*WHAT TO DO:* Filter the material below down to the lines with the word "imgur" and give those lines.
BEGIN
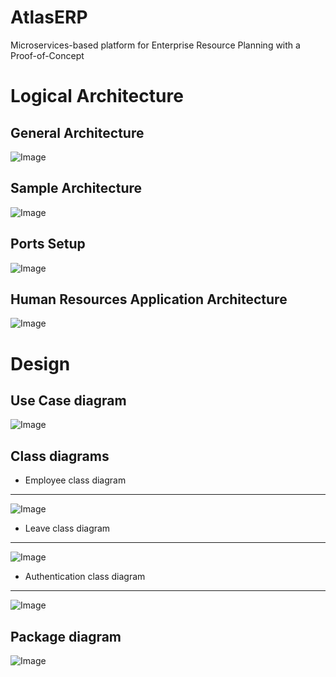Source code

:# AtlasERP
Microservices-based platform for Enterprise Resource Planning with a Proof-of-Concept
# Logical Architecture
## General Architecture
![Image](https://i.imgur.com/juDzk18.png)
## Sample Architecture
![Image](https://i.imgur.com/mrrZNjH.png)
## Ports Setup
![Image](https://i.imgur.com/9DUhbwI.png)
## Human Resources Application Architecture
![Image](https://i.imgur.com/b72n7cA.png)
# Design
## Use Case diagram
![Image](https://i.imgur.com/HFrfAx7.png)  
## Class diagrams
* Employee class diagram
---
![Image](https://i.imgur.com/DnXx0of.png)
* Leave class diagram
---
![Image](https://i.imgur.com/8gHdEZR.png)
* Authentication class diagram
---
![Image](https://i.imgur.com/0Ot62R4.png)
## Package diagram
![Image](https://i.imgur.com/oewTRZP.png)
END
*RESULT FOR THIS TASK:*
![Image](https://i.imgur.com/juDzk18.png)
![Image](https://i.imgur.com/mrrZNjH.png)
![Image](https://i.imgur.com/9DUhbwI.png)
![Image](https://i.imgur.com/b72n7cA.png)
![Image](https://i.imgur.com/HFrfAx7.png)  
![Image](https://i.imgur.com/DnXx0of.png)
![Image](https://i.imgur.com/8gHdEZR.png)
![Image](https://i.imgur.com/0Ot62R4.png)
![Image](https://i.imgur.com/oewTRZP.png)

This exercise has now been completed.